Example: link to Directory under Basic URI wasbs://my-container@my-storage-account.blob.core.windows.net/Superstore. Include file paths: set /2021/Orders_2021.csv /2022/Orders_2022.csv Exclude file paths: Set /2021/Orders_history.csv After the connection is successful, this source will have a Superstore Table in Canner Enterprise, and the content of this Table is the integration of /2021/Orders_2021.csv /2022/Orders_2022.csv two files.

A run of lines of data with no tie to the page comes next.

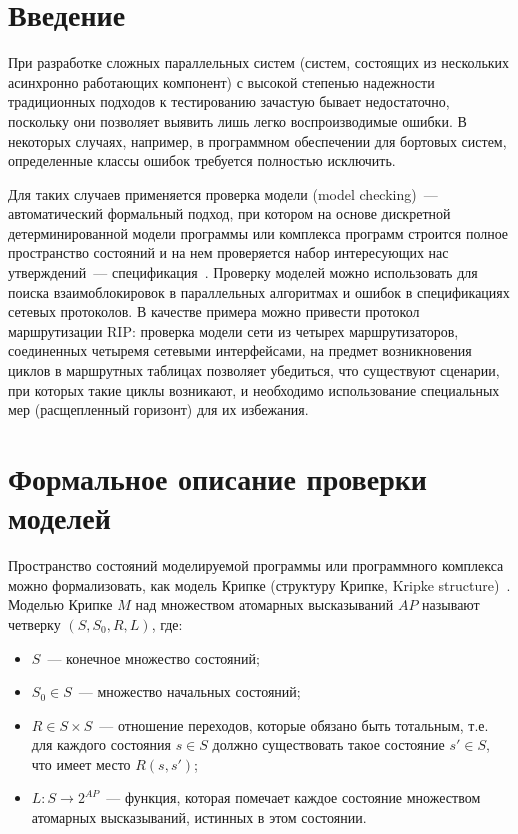 \documentclass[12pt,a4paper,fleqn]{article}
\begin{document}
\section{Введение}
\label{sec:intro}

При разработке сложных параллельных систем (систем, состоящих из нескольких асинхронно работающих компонент) с высокой
степенью надежности традиционных подходов к тестированию зачастую бывает недостаточно, поскольку они позволяет выявить
лишь легко воспроизводимые ошибки. В некоторых случаях, например, в программном обеспечении для бортовых систем,
определенные классы ошибок требуется полностью исключить.

Для таких случаев применяется проверка модели (model checking)~--- автоматический формальный подход, при котором на основе
дискретной детерминированной модели программы или комплекса программ строится полное пространство состояний и на нем
проверяется набор интересующих нас утверждений~--- спецификация~\cite{Clarke}. Проверку моделей можно использовать для
поиска взаимоблокировок в параллельных алгоритмах и ошибок в спецификациях сетевых протоколов. В качестве примера можно
привести протокол маршрутизации RIP: проверка модели сети из четырех маршрутизаторов, соединенных четыремя сетевыми
интерфейсами, на предмет возникновения циклов в маршрутных таблицах позволяет убедиться, что существуют сценарии, при
которых такие циклы возникают, и необходимо использование специальных мер (расщепленный горизонт) для их
избежания.~\cite{RipOnSpin}

\section{Формальное описание проверки моделей}
\label{sec:modelchecking}

Пространство состояний моделируемой программы или программного комплекса можно формализовать, как модель Крипке
(структуру Крипке, Kripke structure)~\cite{Clarke}. Моделью Крипке $M$ над множеством атомарных высказываний $AP$
называют четверку $(S, S_0, R, L)$, где:

\begin{itemize}
\item $S$~--- конечное множество состояний;
\item $S_0 \in S$~--- множество начальных состояний;
\item $R \in S \times S$~--- отношение переходов, которые обязано быть тотальным, т.е. для каждого состояния $s \in S$
  должно существовать такое состояние $s' \in S$, что имеет место $R(s, s')$;
\item $L\colon S \rightarrow 2^{AP}$~--- функция, которая помечает каждое состояние множеством  атомарных высказываний, истинных в этом состоянии.
\end{itemize}
\end{document}

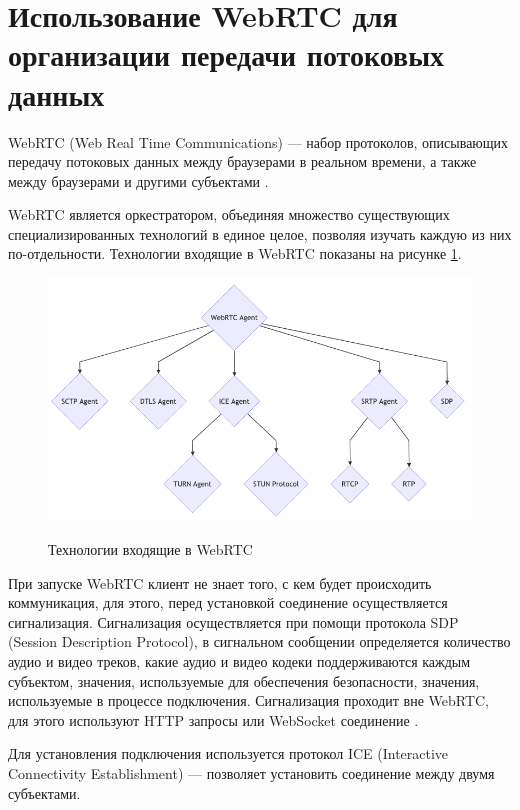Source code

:\section{Использование WebRTC для организации передачи потоковых данных}

WebRTC (Web Real Time Communications) — набор протоколов, описывающих передачу потоковых данных между браузерами в реальном времени, а также между браузерами и другими субъектами \cite{WebRTCStandardization}.

WebRTC является оркестратором, объединяя множество существующих специализированных технологий в единое целое, позволяя изучать каждую из них по-отдельности. Технологии входящие в WebRTC показаны на рисунке \ref{fig:webrtc}. 

\begin{figure}[H]
\begin{center}
\includegraphics[width=1.0\hsize]{fig/webrtc.png}\\[2mm]
\caption{Технологии входящие в WebRTC}\label{fig:webrtc}
\end{center}
\end{figure}

При запуске WebRTC клиент не знает того, с кем будет происходить коммуникация, для этого, перед установкой соединение осуществляется сигнализация. Сигнализация осуществляется при помощи протокола SDP (Session Description Protocol), в сигнальном сообщении определяется количество аудио и видео треков, какие аудио и видео кодеки поддерживаются каждым субъектом, значения, используемые для обеспечения безопасности, значения, используемые в процессе подключения. Сигнализация проходит вне WebRTC, для этого используют HTTP запросы или WebSocket соединение \cite{rfc8835}.

Для установления подключения используется протокол ICE (Interactive Connectivity Establishment) — позволяет установить соединение между двумя субъектами.

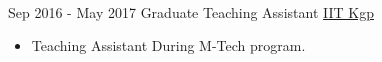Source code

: \documentclass[letterpaper]{twentysecondcv} %
\begin{document}
\begin{twenty}
{\begin{itemize}
        \end{itemize}}
        \\
    \twentyitem
   		{Sep 2016 -}
		{May 2017}
        {Graduate Teaching Assistant}
        {\href{http://www.iitkgp.ac.in}{IIT Kgp}}
        {}
        {
        {\begin{itemize}
        \item Teaching Assistant During M-Tech program.
    \end{itemize}}
        }
        
\end{twenty}
\end{document}
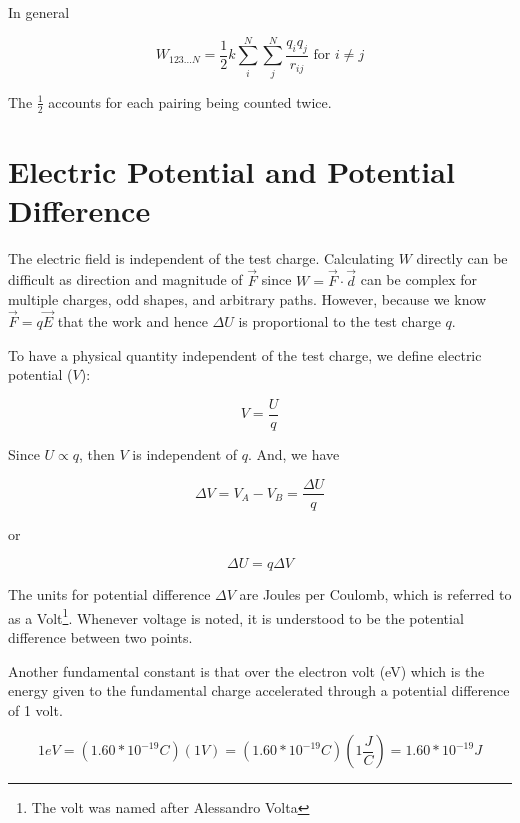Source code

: \documentclass[14pt]{memoir}
\begin{document}
In general

\begin{equation}
W_{123...N} = \frac{1}{2} k \sum_{i}^{N} \sum_{j}^{N} \frac{q_i q_j}{r_{ij}} \text{ for } i \neq j
\end{equation}

The $\frac{1}{2}$ accounts for each pairing being counted twice. 



\section{Electric Potential and Potential Difference}

The electric field is independent of the test charge. Calculating $W$ directly can be difficult as direction and magnitude of $\vec{F}$ since $W= \vec{F} \cdot \vec{d}$ can be complex for multiple charges, odd shapes, and arbitrary paths. However, because we know $\vec{F} = q \vec{E}$ that the work and hence $\Delta U$ is proportional to the test charge $q$. 

To have a physical quantity independent of the test charge, we define electric potential ($V$):

\begin{equation}
V = \frac{U}{q}
\end{equation}

Since $U \propto q$, then $V$ is independent of $q$. And, we have

\begin{equation}
\Delta V = V_A - V_B = \frac{\Delta U}{q}
\end{equation}

or 

\begin{equation}
\Delta U = q \Delta V
\end{equation}

The units for potential difference $\Delta V$ are Joules per Coulomb, which is referred to as a Volt\footnote{The volt was named after Alessandro Volta}. Whenever voltage is noted, it is understood to be the potential difference between two points. 

Another fundamental constant is that over the electron volt (eV) which is the energy given to the fundamental charge accelerated through a potential difference of 1 volt.

\begin{equation}
1 eV = (1.60 * 10^{-19} C)(1V) = (1.60 * 10^{-19} C)(1 \frac{J}{C}) = 1.60 * 10^{-19} J
\end{equation} 
\end{document}
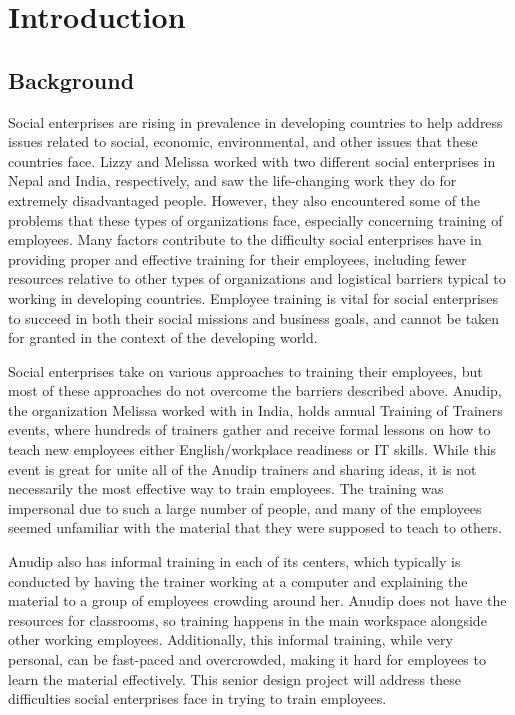 \chapter{Introduction}

\section{Background}

Social enterprises are rising in prevalence in developing countries to help address issues related to social, economic, environmental, and other issues that these countries face. Lizzy and Melissa worked with two different social enterprises in Nepal and India, respectively, and saw the life-changing work they do for extremely disadvantaged people. However, they also encountered some of the problems that these types of organizations face, especially concerning training of employees. Many factors contribute to the difficulty social enterprises have in providing proper and effective training for their employees, including fewer resources relative to other types of organizations and logistical barriers typical to working in developing countries. Employee training is vital for social enterprises to succeed in both their social missions and business goals, and cannot be taken for granted in the context of the developing world.

Social enterprises take on various approaches to training their employees, but most of these approaches do not overcome the barriers described above. Anudip, the organization Melissa worked with in India, holds annual Training of Trainers events, where hundreds of trainers gather and receive formal lessons on how to teach new employees either English/workplace readiness or IT skills. While this event is great for unite all of the Anudip trainers and sharing ideas, it is not necessarily the most effective way to train employees. The training was impersonal due to such a large number of people, and many of the employees seemed unfamiliar with the material that they were supposed to teach to others. 

Anudip also has informal training in each of its centers, which typically is conducted by having the trainer working at a computer and explaining the material to a group of employees crowding around her. Anudip does not have the resources for classrooms, so training happens in the main workspace alongside other working employees. Additionally, this informal training, while very personal, can be fast-paced and overcrowded, making it hard for employees to learn the material effectively. This senior design project will address these difficulties social enterprises face in trying to train employees.

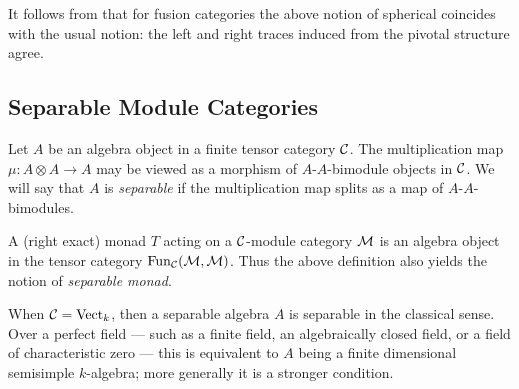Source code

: \documentclass{amsart}
\begin{document}
\begin{remark}
	It follows from \cite[Cor. 7.4]{MR2097289} that for fusion categories the above notion of spherical coincides with the usual notion: the left and right traces induced from the pivotal structure agree.
\end{remark}

 

\subsection{Separable Module Categories} \label{sec-tc-separable}


 


\begin{definition}
	Let $A$ be an algebra object in a finite tensor category $\mathcal C$. The multiplication map $\mu: A \otimes A \to A$ may be viewed as a morphism of $A$-$A$-bimodule objects in $\mathcal C$. We will say that $A$ is {\em separable} if the multiplication map splits as a map of $A$-$A$-bimodules. 
\end{definition}

\begin{remark}
	A (right exact) monad $T$ acting on a $\mathcal C$-module category $\mathcal M$ is an algebra object in the tensor category $\operatorname{Fun}_\mathcal C(\mathcal M, \mathcal M)$. Thus the above definition also yields the notion of {\em separable monad}. 
\end{remark}

\begin{remark}
	When $\mathcal C = \mathrm{Vect}_k$, then a separable algebra $A$ is separable in the classical sense. Over a perfect field --- such as a finite field, an algebraically closed field, or a field of characteristic zero --- this is equivalent to $A$ being a finite dimensional semisimple $k$-algebra; more generally it is a stronger condition. 
\end{remark}
\end{document}
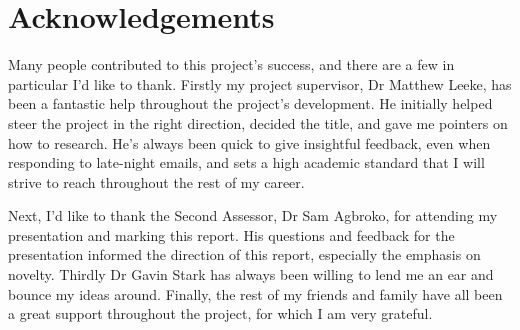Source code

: \section*{Acknowledgements}

\vspace{2cm}

\large

Many people contributed to this project's success, and there are a few in particular I'd like to thank.
Firstly my project supervisor, Dr Matthew Leeke, has been a fantastic help throughout the project's development.
He initially helped steer the project in the right direction, decided the title, and gave me pointers on how to research.
He's always been quick to give insightful feedback, even when responding to late-night emails, and sets a high academic standard that I will strive to reach throughout the rest of my career.

Next, I'd like to thank the Second Assessor, Dr Sam Agbroko, for attending my presentation and marking this report.
His questions and feedback for the presentation informed the direction of this report, especially the emphasis on novelty.
Thirdly Dr Gavin Stark has always been willing to lend me an ear and bounce my ideas around.
Finally, the rest of my friends and family have all been a great support throughout the project, for which I am very grateful.
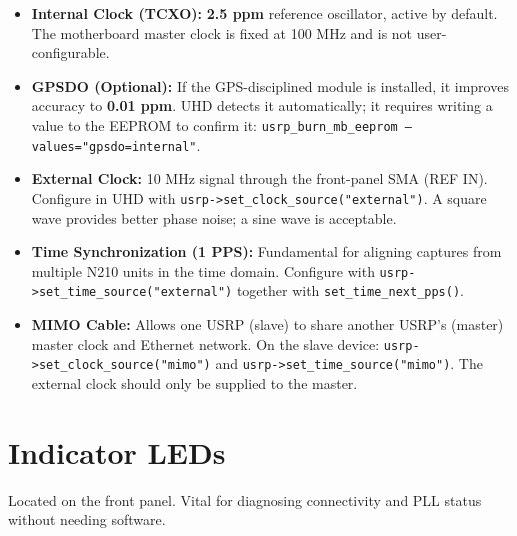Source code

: \documentclass[11pt]{article}
\begin{document}
\begin{itemize}
    \item \textbf{Internal Clock (TCXO):} \textbf{2.5 ppm} reference oscillator, active by default. The motherboard master clock is fixed at 100 MHz and is not user-configurable.
    \item \textbf{GPSDO (Optional):} If the GPS-disciplined module is installed, it improves accuracy to \textbf{0.01 ppm}. UHD detects it automatically; it requires writing a value to the EEPROM to confirm it: \texttt{usrp\_burn\_mb\_eeprom --values="gpsdo=internal"}.
    \item \textbf{External Clock:} 10 MHz signal through the front-panel SMA (REF IN). Configure in UHD with \texttt{usrp->set\_clock\_source("external")}. A square wave provides better phase noise; a sine wave is acceptable.
    \item \textbf{Time Synchronization (1 PPS):} Fundamental for aligning captures from multiple N210 units in the time domain. Configure with \texttt{usrp->set\_time\_source("external")} together with \texttt{set\_time\_next\_pps()}.
    \item \textbf{MIMO Cable:} Allows one USRP (slave) to share another USRP's (master) master clock and Ethernet network. On the slave device: \texttt{usrp->set\_clock\_source("mimo")} and \texttt{usrp->set\_time\_source("mimo")}. The external clock should only be supplied to the master.
\end{itemize}

\section{Indicator LEDs}

Located on the front panel. Vital for diagnosing connectivity and PLL status without needing software.
\end{document}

Blob Storage Account & Access Key

For access keys for AWS users, please refer to [Azure Storage - Manage Storage Account Access Keys](https://docs.microsoft.com/zh-tw/azure/storage/common/storage -account-keys-manage?tabs=azure-portal)

File Format Details

  • File content with headers: Whether the CSV file has a Header. If this option is turned on, the system will parse the first column of the file into the Column name.
  • Skip Lines: You can choose to skip the first few lines in the file and not import them.
  • Separator Character: Select the CSV file separator character.
  • Explore Timeout: Set the Timeout time for the system link to explore the data source. If the system connection fails and the Explore Timeout error is displayed in the Status error message, you can try to increase this parameter to extend the system analysis time.
  • Step 3: Complete the build

    After Submitting, a few moments later will display the data source of Azure Blob in the sidebar. Click to enter the data source details page.

    4_azure_blob